** What is required **
The entries shown below are to be printed in full, unaltered.

** Material for this task **
****
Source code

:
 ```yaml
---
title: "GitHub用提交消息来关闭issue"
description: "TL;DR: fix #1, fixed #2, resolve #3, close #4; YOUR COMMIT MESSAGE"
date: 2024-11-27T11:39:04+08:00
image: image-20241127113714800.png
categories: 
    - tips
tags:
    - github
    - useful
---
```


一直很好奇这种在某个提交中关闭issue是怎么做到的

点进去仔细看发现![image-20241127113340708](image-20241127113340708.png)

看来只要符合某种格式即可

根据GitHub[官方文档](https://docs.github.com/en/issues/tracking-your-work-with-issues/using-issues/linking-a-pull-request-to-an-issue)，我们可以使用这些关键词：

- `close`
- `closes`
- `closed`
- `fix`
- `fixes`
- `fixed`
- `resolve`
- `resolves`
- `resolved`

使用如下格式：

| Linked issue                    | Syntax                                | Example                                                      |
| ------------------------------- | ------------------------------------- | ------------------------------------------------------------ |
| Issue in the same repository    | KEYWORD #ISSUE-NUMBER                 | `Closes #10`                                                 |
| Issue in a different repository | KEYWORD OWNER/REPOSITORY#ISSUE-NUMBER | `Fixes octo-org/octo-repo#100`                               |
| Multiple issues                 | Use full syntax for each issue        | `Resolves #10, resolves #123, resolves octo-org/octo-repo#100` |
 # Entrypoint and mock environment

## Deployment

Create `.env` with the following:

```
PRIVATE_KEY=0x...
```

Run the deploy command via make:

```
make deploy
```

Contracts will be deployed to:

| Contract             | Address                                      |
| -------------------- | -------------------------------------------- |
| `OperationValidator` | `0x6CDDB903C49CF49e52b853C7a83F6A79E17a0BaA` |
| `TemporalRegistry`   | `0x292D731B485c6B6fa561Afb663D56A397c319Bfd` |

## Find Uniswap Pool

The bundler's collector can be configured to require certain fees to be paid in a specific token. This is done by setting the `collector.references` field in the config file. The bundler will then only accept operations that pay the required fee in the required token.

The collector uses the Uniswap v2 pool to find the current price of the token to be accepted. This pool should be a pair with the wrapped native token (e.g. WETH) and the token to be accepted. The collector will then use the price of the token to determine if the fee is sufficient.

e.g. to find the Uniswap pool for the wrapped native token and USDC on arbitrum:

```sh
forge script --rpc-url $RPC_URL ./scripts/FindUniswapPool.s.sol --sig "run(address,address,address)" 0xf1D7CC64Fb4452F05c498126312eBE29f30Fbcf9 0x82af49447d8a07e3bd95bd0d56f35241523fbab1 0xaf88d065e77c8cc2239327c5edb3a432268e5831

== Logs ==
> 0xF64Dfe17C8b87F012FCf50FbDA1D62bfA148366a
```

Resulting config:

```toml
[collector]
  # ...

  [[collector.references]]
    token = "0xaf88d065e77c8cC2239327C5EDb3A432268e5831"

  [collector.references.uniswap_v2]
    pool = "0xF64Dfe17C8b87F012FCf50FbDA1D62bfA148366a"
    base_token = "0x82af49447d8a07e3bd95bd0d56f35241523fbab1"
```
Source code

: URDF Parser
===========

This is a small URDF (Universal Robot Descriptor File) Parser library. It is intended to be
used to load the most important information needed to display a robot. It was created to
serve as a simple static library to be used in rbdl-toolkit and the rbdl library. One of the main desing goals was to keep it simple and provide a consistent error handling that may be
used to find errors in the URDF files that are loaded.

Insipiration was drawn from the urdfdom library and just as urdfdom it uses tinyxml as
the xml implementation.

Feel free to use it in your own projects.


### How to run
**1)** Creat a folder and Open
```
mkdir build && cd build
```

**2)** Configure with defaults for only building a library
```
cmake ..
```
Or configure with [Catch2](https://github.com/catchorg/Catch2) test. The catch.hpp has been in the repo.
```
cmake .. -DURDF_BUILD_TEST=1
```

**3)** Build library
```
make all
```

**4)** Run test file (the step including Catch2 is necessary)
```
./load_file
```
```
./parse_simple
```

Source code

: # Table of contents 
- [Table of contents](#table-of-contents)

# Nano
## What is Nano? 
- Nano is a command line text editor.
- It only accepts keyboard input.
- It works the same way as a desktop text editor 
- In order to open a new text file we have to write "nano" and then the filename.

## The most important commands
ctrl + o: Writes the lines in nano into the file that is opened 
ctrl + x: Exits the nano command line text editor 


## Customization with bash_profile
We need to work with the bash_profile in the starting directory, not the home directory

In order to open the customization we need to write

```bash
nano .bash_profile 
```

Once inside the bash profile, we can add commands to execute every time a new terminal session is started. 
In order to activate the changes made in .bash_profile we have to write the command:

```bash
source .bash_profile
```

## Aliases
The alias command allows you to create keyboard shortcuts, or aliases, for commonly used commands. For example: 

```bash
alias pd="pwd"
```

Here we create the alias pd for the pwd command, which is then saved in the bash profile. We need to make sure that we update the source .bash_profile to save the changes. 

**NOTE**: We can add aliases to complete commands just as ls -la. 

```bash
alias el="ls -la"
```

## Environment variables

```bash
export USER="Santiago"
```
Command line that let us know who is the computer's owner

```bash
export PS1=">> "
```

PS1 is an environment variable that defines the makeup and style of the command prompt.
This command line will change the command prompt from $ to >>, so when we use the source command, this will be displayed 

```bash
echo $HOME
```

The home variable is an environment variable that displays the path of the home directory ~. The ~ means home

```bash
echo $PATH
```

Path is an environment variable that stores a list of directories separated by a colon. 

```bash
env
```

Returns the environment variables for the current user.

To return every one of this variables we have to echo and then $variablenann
****
** Exercise output **
Source code

:
 ```yaml
---
title: "GitHub用提交消息来关闭issue"
description: "TL;DR: fix #1, fixed #2, resolve #3, close #4; YOUR COMMIT MESSAGE"
date: 2024-11-27T11:39:04+08:00
image: image-20241127113714800.png
categories: 
    - tips
tags:
    - github
    - useful
---
```


一直很好奇这种在某个提交中关闭issue是怎么做到的

点进去仔细看发现![image-20241127113340708](image-20241127113340708.png)

看来只要符合某种格式即可

根据GitHub[官方文档](https://docs.github.com/en/issues/tracking-your-work-with-issues/using-issues/linking-a-pull-request-to-an-issue)，我们可以使用这些关键词：

- `close`
- `closes`
- `closed`
- `fix`
- `fixes`
- `fixed`
- `resolve`
- `resolves`
- `resolved`

使用如下格式：

| Linked issue                    | Syntax                                | Example                                                      |
| ------------------------------- | ------------------------------------- | ------------------------------------------------------------ |
| Issue in the same repository    | KEYWORD #ISSUE-NUMBER                 | `Closes #10`                                                 |
| Issue in a different repository | KEYWORD OWNER/REPOSITORY#ISSUE-NUMBER | `Fixes octo-org/octo-repo#100`                               |
| Multiple issues                 | Use full syntax for each issue        | `Resolves #10, resolves #123, resolves octo-org/octo-repo#100` |
 # Entrypoint and mock environment

## Deployment

Create `.env` with the following:

```
PRIVATE_KEY=0x...
```

Run the deploy command via make:

```
make deploy
```

Contracts will be deployed to:

| Contract             | Address                                      |
| -------------------- | -------------------------------------------- |
| `OperationValidator` | `0x6CDDB903C49CF49e52b853C7a83F6A79E17a0BaA` |
| `TemporalRegistry`   | `0x292D731B485c6B6fa561Afb663D56A397c319Bfd` |

## Find Uniswap Pool

The bundler's collector can be configured to require certain fees to be paid in a specific token. This is done by setting the `collector.references` field in the config file. The bundler will then only accept operations that pay the required fee in the required token.

The collector uses the Uniswap v2 pool to find the current price of the token to be accepted. This pool should be a pair with the wrapped native token (e.g. WETH) and the token to be accepted. The collector will then use the price of the token to determine if the fee is sufficient.

e.g. to find the Uniswap pool for the wrapped native token and USDC on arbitrum:

```sh
forge script --rpc-url $RPC_URL ./scripts/FindUniswapPool.s.sol --sig "run(address,address,address)" 0xf1D7CC64Fb4452F05c498126312eBE29f30Fbcf9 0x82af49447d8a07e3bd95bd0d56f35241523fbab1 0xaf88d065e77c8cc2239327c5edb3a432268e5831

== Logs ==
> 0xF64Dfe17C8b87F012FCf50FbDA1D62bfA148366a
```

Resulting config:

```toml
[collector]
  # ...

  [[collector.references]]
    token = "0xaf88d065e77c8cC2239327C5EDb3A432268e5831"

  [collector.references.uniswap_v2]
    pool = "0xF64Dfe17C8b87F012FCf50FbDA1D62bfA148366a"
    base_token = "0x82af49447d8a07e3bd95bd0d56f35241523fbab1"
```
Source code

: URDF Parser
===========

This is a small URDF (Universal Robot Descriptor File) Parser library. It is intended to be
used to load the most important information needed to display a robot. It was created to
serve as a simple static library to be used in rbdl-toolkit and the rbdl library. One of the main desing goals was to keep it simple and provide a consistent error handling that may be
used to find errors in the URDF files that are loaded.

Insipiration was drawn from the urdfdom library and just as urdfdom it uses tinyxml as
the xml implementation.

Feel free to use it in your own projects.


### How to run
**1)** Creat a folder and Open
```
mkdir build && cd build
```

**2)** Configure with defaults for only building a library
```
cmake ..
```
Or configure with [Catch2](https://github.com/catchorg/Catch2) test. The catch.hpp has been in the repo.
```
cmake .. -DURDF_BUILD_TEST=1
```

**3)** Build library
```
make all
```

**4)** Run test file (the step including Catch2 is necessary)
```
./load_file
```
```
./parse_simple
```

Source code

: # Table of contents 
- [Table of contents](#table-of-contents)

# Nano
## What is Nano? 
- Nano is a command line text editor.
- It only accepts keyboard input.
- It works the same way as a desktop text editor 
- In order to open a new text file we have to write "nano" and then the filename.

## The most important commands
ctrl + o: Writes the lines in nano into the file that is opened 
ctrl + x: Exits the nano command line text editor 


## Customization with bash_profile
We need to work with the bash_profile in the starting directory, not the home directory

In order to open the customization we need to write

```bash
nano .bash_profile 
```

Once inside the bash profile, we can add commands to execute every time a new terminal session is started. 
In order to activate the changes made in .bash_profile we have to write the command:

```bash
source .bash_profile
```

## Aliases
The alias command allows you to create keyboard shortcuts, or aliases, for commonly used commands. For example: 

```bash
alias pd="pwd"
```

Here we create the alias pd for the pwd command, which is then saved in the bash profile. We need to make sure that we update the source .bash_profile to save the changes. 

**NOTE**: We can add aliases to complete commands just as ls -la. 

```bash
alias el="ls -la"
```

## Environment variables

```bash
export USER="Santiago"
```
Command line that let us know who is the computer's owner

```bash
export PS1=">> "
```

PS1 is an environment variable that defines the makeup and style of the command prompt.
This command line will change the command prompt from $ to >>, so when we use the source command, this will be displayed 

```bash
echo $HOME
```

The home variable is an environment variable that displays the path of the home directory ~. The ~ means home

```bash
echo $PATH
```

Path is an environment variable that stores a list of directories separated by a colon. 

```bash
env
```

Returns the environment variables for the current user.

To return every one of this variables we have to echo and then $variablenann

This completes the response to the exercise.